------ DATA EXCERPTS

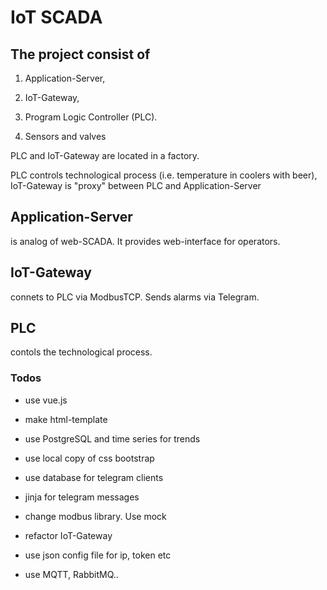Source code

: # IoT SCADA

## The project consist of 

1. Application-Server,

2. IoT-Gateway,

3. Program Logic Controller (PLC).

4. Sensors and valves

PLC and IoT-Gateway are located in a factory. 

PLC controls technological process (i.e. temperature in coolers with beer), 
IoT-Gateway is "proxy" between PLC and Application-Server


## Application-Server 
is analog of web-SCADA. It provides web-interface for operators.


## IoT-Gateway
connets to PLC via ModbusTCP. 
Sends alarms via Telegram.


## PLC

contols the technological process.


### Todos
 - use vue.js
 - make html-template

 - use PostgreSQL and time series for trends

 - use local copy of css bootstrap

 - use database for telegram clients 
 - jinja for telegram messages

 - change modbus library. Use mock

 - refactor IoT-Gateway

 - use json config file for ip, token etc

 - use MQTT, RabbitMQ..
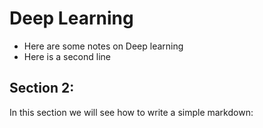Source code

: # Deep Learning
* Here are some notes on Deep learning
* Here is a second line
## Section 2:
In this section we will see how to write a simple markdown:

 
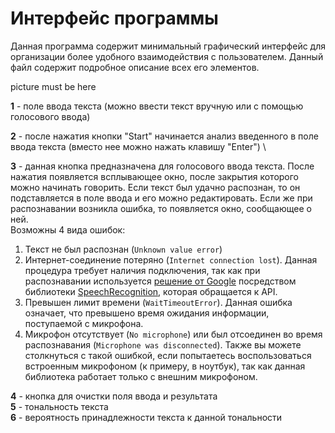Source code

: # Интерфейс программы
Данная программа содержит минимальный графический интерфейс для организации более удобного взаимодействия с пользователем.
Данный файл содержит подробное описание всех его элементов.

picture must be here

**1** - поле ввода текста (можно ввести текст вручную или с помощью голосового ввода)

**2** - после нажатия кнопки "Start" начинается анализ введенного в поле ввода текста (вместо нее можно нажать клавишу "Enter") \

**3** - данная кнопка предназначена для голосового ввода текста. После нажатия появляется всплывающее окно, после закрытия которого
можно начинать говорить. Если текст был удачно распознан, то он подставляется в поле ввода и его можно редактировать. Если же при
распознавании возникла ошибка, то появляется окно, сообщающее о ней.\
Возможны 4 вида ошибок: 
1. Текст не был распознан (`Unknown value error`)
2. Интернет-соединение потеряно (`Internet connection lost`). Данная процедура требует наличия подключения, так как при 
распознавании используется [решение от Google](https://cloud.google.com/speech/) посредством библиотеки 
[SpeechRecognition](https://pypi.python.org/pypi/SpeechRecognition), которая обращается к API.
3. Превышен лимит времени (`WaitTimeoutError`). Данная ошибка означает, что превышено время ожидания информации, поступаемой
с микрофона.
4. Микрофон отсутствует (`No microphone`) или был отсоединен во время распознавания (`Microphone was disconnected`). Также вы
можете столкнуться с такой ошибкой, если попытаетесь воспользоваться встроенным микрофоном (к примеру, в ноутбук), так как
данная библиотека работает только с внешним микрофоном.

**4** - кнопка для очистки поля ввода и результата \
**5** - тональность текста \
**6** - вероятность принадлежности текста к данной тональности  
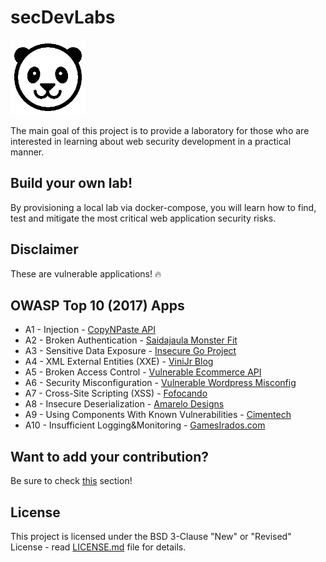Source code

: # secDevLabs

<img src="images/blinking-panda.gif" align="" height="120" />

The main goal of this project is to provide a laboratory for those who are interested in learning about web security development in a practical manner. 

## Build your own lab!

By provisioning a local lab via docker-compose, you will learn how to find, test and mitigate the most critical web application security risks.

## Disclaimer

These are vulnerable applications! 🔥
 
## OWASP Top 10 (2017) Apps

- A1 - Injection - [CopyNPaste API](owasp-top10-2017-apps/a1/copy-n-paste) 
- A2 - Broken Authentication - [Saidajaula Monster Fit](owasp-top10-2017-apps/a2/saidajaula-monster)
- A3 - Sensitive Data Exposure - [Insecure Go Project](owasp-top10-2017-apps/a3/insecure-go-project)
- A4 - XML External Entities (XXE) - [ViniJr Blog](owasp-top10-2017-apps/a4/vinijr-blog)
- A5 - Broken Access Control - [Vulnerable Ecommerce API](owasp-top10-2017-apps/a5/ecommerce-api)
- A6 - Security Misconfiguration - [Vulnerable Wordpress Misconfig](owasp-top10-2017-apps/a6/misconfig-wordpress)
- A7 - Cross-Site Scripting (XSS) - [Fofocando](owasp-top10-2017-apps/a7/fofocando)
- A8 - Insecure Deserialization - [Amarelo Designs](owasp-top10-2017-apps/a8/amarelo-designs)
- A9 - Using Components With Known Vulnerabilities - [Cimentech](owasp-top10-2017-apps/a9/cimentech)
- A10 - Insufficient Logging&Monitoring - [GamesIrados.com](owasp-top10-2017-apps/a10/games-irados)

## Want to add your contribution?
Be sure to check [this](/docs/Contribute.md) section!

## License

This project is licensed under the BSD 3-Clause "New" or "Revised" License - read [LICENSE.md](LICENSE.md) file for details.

------------
------ DATA EXCERPTS

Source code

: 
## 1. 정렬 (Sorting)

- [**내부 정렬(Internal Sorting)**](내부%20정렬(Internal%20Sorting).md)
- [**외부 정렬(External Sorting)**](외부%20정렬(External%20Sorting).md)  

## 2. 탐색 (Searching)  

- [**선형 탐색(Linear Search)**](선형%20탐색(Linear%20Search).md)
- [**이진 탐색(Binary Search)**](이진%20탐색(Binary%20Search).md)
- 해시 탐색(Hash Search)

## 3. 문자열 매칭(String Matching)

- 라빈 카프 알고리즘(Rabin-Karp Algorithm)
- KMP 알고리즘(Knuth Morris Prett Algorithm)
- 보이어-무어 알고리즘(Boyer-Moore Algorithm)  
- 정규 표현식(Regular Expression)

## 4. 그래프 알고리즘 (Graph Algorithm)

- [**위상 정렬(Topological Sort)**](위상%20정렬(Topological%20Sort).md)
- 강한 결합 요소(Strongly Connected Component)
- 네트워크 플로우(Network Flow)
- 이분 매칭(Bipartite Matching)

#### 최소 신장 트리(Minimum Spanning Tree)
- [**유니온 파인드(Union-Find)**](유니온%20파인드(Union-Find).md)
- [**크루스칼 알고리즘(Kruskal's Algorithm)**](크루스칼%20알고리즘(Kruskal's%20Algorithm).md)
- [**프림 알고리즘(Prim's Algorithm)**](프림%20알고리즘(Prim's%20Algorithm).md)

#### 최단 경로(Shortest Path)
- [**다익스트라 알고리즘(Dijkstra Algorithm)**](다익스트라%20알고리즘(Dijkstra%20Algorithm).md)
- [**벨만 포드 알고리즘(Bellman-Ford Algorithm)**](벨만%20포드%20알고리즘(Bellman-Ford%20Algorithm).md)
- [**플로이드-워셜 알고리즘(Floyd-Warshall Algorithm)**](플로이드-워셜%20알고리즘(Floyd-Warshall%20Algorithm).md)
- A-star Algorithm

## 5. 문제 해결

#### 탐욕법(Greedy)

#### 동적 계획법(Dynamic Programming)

------------
------ DATA EXCERPTS

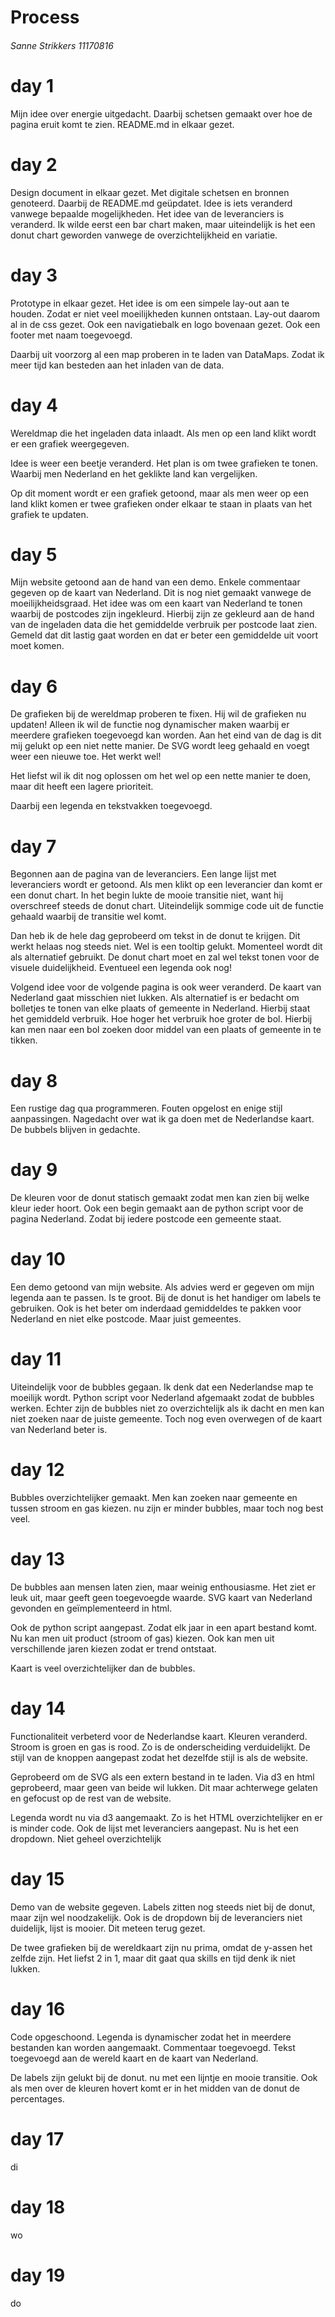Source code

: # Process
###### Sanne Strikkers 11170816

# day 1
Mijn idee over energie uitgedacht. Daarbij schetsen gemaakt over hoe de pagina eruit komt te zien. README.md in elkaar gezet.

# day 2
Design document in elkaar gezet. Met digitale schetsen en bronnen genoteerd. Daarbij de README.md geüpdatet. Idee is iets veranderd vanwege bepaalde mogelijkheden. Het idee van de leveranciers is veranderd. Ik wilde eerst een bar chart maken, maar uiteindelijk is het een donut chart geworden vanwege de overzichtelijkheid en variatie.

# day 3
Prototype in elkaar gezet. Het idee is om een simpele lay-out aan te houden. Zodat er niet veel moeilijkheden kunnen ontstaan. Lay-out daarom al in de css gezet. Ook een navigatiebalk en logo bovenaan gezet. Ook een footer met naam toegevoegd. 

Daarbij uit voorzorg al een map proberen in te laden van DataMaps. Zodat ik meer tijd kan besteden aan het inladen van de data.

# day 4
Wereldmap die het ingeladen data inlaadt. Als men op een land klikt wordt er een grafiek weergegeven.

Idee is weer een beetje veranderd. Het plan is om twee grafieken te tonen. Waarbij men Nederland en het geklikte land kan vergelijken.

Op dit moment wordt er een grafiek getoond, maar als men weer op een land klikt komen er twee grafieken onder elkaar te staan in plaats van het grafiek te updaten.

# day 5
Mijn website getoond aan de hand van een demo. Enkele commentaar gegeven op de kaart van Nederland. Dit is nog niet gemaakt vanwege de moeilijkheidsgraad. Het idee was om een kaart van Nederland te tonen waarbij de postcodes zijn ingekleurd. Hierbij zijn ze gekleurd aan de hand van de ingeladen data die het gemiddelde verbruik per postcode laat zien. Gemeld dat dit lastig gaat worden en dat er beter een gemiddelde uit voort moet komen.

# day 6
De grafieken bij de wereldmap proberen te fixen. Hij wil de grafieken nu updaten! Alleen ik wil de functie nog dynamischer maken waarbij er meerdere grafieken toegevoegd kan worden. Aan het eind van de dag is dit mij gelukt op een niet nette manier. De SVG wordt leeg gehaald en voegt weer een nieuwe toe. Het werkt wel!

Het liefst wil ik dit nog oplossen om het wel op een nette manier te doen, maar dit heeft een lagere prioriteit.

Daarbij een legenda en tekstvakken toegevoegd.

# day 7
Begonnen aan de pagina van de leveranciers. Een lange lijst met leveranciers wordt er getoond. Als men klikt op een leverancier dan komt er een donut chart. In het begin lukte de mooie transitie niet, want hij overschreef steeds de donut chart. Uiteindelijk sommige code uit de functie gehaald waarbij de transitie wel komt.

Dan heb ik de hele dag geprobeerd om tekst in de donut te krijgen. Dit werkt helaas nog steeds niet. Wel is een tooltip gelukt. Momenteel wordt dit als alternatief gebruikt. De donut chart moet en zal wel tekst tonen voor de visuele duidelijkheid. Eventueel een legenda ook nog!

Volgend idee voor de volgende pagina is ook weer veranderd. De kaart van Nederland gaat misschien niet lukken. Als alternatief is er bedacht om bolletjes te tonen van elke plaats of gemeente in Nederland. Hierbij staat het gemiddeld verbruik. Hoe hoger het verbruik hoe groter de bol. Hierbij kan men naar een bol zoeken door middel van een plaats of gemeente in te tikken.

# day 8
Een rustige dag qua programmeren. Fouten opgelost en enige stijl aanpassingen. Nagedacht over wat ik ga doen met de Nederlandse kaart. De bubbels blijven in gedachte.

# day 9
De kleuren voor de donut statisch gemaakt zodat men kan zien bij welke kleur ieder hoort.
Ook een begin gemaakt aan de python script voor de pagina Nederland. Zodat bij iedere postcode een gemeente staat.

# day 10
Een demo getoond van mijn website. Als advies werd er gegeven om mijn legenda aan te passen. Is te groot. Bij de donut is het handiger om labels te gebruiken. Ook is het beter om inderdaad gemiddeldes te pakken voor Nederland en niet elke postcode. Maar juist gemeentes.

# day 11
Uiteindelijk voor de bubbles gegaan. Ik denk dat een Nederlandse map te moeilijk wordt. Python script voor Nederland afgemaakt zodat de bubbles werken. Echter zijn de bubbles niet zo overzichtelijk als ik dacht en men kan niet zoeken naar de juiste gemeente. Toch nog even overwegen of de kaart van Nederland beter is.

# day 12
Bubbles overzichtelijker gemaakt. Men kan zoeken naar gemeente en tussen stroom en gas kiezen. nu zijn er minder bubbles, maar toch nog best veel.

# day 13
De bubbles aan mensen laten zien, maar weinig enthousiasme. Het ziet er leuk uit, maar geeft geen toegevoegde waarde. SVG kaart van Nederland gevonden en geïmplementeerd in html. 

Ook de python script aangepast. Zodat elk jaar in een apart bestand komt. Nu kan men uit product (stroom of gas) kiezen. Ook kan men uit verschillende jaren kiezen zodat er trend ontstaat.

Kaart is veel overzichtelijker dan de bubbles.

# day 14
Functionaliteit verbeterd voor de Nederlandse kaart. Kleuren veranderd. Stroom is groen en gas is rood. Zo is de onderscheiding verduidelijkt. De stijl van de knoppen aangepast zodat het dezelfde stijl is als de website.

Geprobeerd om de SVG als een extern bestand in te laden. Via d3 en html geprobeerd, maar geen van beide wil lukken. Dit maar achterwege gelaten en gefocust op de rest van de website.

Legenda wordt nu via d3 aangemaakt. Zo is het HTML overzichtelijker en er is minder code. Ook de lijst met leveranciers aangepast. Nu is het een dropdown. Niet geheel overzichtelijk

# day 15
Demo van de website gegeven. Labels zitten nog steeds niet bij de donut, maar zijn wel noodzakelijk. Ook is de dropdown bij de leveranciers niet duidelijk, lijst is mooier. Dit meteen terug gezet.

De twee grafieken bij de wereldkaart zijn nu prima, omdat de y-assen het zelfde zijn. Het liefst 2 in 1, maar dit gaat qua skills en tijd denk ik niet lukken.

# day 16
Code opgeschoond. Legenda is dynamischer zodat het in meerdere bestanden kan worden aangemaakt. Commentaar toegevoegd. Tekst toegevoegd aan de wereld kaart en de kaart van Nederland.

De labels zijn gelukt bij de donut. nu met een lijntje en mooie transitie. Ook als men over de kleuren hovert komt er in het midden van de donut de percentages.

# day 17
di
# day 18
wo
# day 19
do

------------

ABOUT THIS EXERCISE:
The lines in the entries above that carry the word "Gateway" must be copied.

TASK RESPONSE:
2. IoT-Gateway,
PLC and IoT-Gateway are located in a factory. 
IoT-Gateway is "proxy" between PLC and Application-Server
## IoT-Gateway
 - refactor IoT-Gateway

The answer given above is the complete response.